This matters for the article because an agent-friendly codebase is not just a repo that helps an agent write code. It is also a repo that can review, constrain, and absorb agent-shaped changes. Agent patches have measurable patterns. Some are useful. Some are biased. The repo should be designed around those observed biases.
Plot-ready data lives in presentations/write-code-ai-agents-love/research/data/agentic_pr_change_shape.csv.
Source map
| Ref | Source | Local text | Role in this insight |
|---|---|---|---|
| R69 | AIDev | paper-text/aidev-agentic-prs-2602.09185.txt | Establishes scale: hundreds of thousands of Agentic PRs. |
| R70 | How AI Coding Agents Modify Code | paper-text/how-ai-coding-agents-modify-code-2601.17581.txt | Compares merged agentic PRs with merged human PRs. |
| R76 | Do AI Agents Really Improve Code Readability? | paper-text/readability-agents-2603.13723.txt | Measures how readability-intended agent commits affect static metrics. |
| R09 | SWE-CI | paper-text/swe-ci-2603.03823.txt | Adds maintainability/regression evidence across CI history. |
| R46 | Needle in the Repo | paper-text/needle-in-the-repo-2603.27745.txt | Shows functional tests can miss structural maintainability failures. |
AIDev: agentic PRs are now observable at scale
AIDev is a dataset paper. Its importance is not a single performance number. Its importance is that agent-authored PRs are now numerous enough to study empirically. That changes the tone of the blogpost. We do not need to argue only from personal experience. We can say: agentic development has a measurable footprint in public repositories.
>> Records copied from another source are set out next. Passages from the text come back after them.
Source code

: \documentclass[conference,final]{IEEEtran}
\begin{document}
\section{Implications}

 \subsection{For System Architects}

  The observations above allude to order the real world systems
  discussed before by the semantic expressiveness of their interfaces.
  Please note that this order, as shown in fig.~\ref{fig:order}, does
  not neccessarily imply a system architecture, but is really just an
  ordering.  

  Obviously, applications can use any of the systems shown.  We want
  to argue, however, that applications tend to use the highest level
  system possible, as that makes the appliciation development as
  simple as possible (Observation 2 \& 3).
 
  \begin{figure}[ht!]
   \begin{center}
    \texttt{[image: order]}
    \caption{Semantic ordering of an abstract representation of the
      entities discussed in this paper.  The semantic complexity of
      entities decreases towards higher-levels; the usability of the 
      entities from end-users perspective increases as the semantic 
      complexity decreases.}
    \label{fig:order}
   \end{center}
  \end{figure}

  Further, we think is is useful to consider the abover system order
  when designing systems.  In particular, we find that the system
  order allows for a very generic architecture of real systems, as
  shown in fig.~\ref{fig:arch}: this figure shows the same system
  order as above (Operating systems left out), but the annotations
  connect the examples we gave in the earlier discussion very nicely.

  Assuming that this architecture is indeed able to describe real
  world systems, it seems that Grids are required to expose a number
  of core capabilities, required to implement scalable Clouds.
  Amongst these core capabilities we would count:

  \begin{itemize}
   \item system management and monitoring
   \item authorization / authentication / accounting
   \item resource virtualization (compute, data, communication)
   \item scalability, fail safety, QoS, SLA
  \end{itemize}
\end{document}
AIDev data copied from the paper
| AIDev table | Value |
|---|---|
| All Agentic pull requests | 932,791 |
| All repositories | 116,211 |
| All users/developers | 72,189 |
| Curated Agentic PRs | 33,596 |
| Curated repositories | 2,807 |
| Curated users | 1,796 |
| PR comments | 39,122 |
| PR reviews | 28,875 |
| PR review comments | 19,450 |
| PR commits | 88,576 |
| PR commit details | 711,923 |
| Related issues | 4,923 |
| Issues | 4,614 |
| PR timeline events | 325,500 |
| PR task-type records | 33,596 |
Source trace: R69, paper-text/aidev-agentic-prs-2602.09185.txt.
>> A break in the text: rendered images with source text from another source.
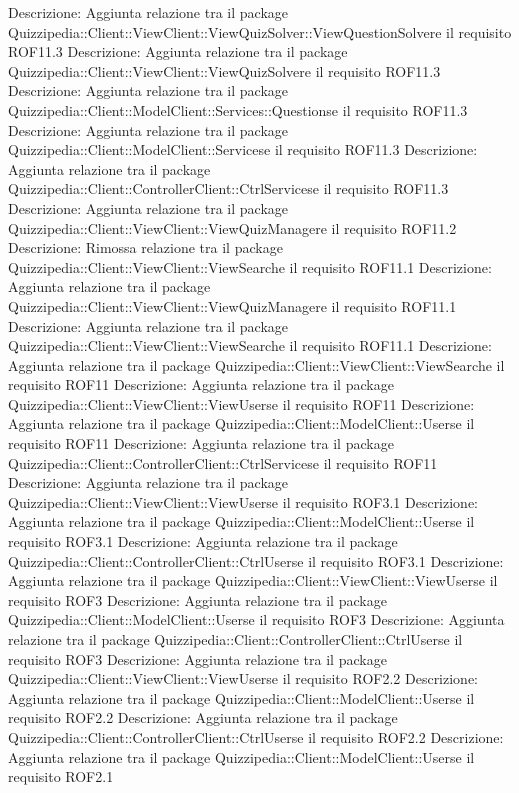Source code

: Descrizione: Aggiunta relazione tra il package Quizzipedia::Client::ViewClient::ViewQuizSolver::ViewQuestionSolvere il requisito ROF11.3 
Descrizione: Aggiunta relazione tra il package Quizzipedia::Client::ViewClient::ViewQuizSolvere il requisito ROF11.3 
Descrizione: Aggiunta relazione tra il package Quizzipedia::Client::ModelClient::Services::Questionse il requisito ROF11.3 
Descrizione: Aggiunta relazione tra il package Quizzipedia::Client::ModelClient::Servicese il requisito ROF11.3 
Descrizione: Aggiunta relazione tra il package Quizzipedia::Client::ControllerClient::CtrlServicese il requisito ROF11.3 
Descrizione: Aggiunta relazione tra il package Quizzipedia::Client::ViewClient::ViewQuizManagere il requisito ROF11.2 
Descrizione: Rimossa relazione tra il package Quizzipedia::Client::ViewClient::ViewSearche il requisito ROF11.1 
Descrizione: Aggiunta relazione tra il package Quizzipedia::Client::ViewClient::ViewQuizManagere il requisito ROF11.1 
Descrizione: Aggiunta relazione tra il package Quizzipedia::Client::ViewClient::ViewSearche il requisito ROF11.1 
Descrizione: Aggiunta relazione tra il package Quizzipedia::Client::ViewClient::ViewSearche il requisito ROF11 
Descrizione: Aggiunta relazione tra il package Quizzipedia::Client::ViewClient::ViewUserse il requisito ROF11 
Descrizione: Aggiunta relazione tra il package Quizzipedia::Client::ModelClient::Userse il requisito ROF11 
Descrizione: Aggiunta relazione tra il package Quizzipedia::Client::ControllerClient::CtrlServicese il requisito ROF11 
Descrizione: Aggiunta relazione tra il package Quizzipedia::Client::ViewClient::ViewUserse il requisito ROF3.1 
Descrizione: Aggiunta relazione tra il package Quizzipedia::Client::ModelClient::Userse il requisito ROF3.1 
Descrizione: Aggiunta relazione tra il package Quizzipedia::Client::ControllerClient::CtrlUserse il requisito ROF3.1 
Descrizione: Aggiunta relazione tra il package Quizzipedia::Client::ViewClient::ViewUserse il requisito ROF3 
Descrizione: Aggiunta relazione tra il package Quizzipedia::Client::ModelClient::Userse il requisito ROF3 
Descrizione: Aggiunta relazione tra il package Quizzipedia::Client::ControllerClient::CtrlUserse il requisito ROF3 
Descrizione: Aggiunta relazione tra il package Quizzipedia::Client::ViewClient::ViewUserse il requisito ROF2.2 
Descrizione: Aggiunta relazione tra il package Quizzipedia::Client::ModelClient::Userse il requisito ROF2.2 
Descrizione: Aggiunta relazione tra il package Quizzipedia::Client::ControllerClient::CtrlUserse il requisito ROF2.2 
Descrizione: Aggiunta relazione tra il package Quizzipedia::Client::ModelClient::Userse il requisito ROF2.1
Graph sketch: AIDev data layers
The inference I want to make carefully: AIDev does not prove agentic PRs are good or bad. It proves there is enough agentic PR activity to study patterns. That supports using ecosystem data rather than relying only on "vibes."
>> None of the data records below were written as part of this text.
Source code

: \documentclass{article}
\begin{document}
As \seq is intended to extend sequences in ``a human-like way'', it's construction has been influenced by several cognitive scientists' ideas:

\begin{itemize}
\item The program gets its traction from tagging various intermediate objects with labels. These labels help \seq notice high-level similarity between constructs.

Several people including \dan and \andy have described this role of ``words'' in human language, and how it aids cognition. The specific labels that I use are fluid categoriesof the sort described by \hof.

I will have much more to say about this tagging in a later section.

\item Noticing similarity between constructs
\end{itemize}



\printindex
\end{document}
How AI Coding Agents Modify Code: patch shape differs
This paper compares merged Agentic PRs and merged Human PRs. It reports statistical and practical differences across commit counts, files touched, additions, deletions, and line changes. The most useful number is Cliff's delta because it describes distributional separation, not just mean difference.
I need to be cautious about direction. The text summary says human PRs modify codebases more broadly and remove more code, while the table reports effect sizes for agentic vs human metrics. Before using a visual in the article, re-open the exact table and label the direction from the paper, not from memory. For this research note, the safe claim is that the distributions differ with small to large practical effects.
Dataset comparison copied from the paper
| Dataset slice | Agentic PRs | Human PRs |
|---|---|---|
| Merged PRs | 24,014 | 5,081 |
| Commits | 440,295 | 23,242 |
Effect-size data copied from the paper
| Change metric | Cliff's delta | Practical size in paper |
|---|---|---|
| Commits | 0.5429 | Large |
| Files touched | 0.4487 | Medium |
| Additions | 0.2836 | Small |
| Deletions | 0.4462 | Medium |
| Line changes | 0.3158 | Small |
Similarity data copied from the paper
| Similarity metric | Agentic PRs | Human PRs |
|---|---|---|
| TF-IDF | 0.1245 | 0.1007 |
| BM25 | 2.8455 | 0.1739 |
| CodeBERT | 0.9356 | 0.9285 |
| GraphCodeBERT | 0.8254 | 0.7815 |
Source trace: R70, paper-text/how-ai-coding-agents-modify-code-2601.17581.txt.
Chart sketch: practical effect sizes
The blog inference: code review systems should not treat an agent PR as "just a normal PR with an AI author." The patch shape, similarity profile, and failure modes may differ. Review gates should watch the patterns that matter:
- more or fewer commits than expected for task size;
- broad file touches;
- low deletion or suspicious compatibility shims;
- generated files edited by hand;
- tests changed without implementation;
- implementation changed without tests;
- public API changed without generated clients/docs;
- architecture boundaries crossed.
Readability paper: even "readability" intent can degrade metrics
The readability paper is a useful corrective because it looks at commits that explicitly claim readability/understandability/clarity-like intent. If even those commits often increase size or reduce maintainability metrics, then "the agent cleaned it up" is not enough.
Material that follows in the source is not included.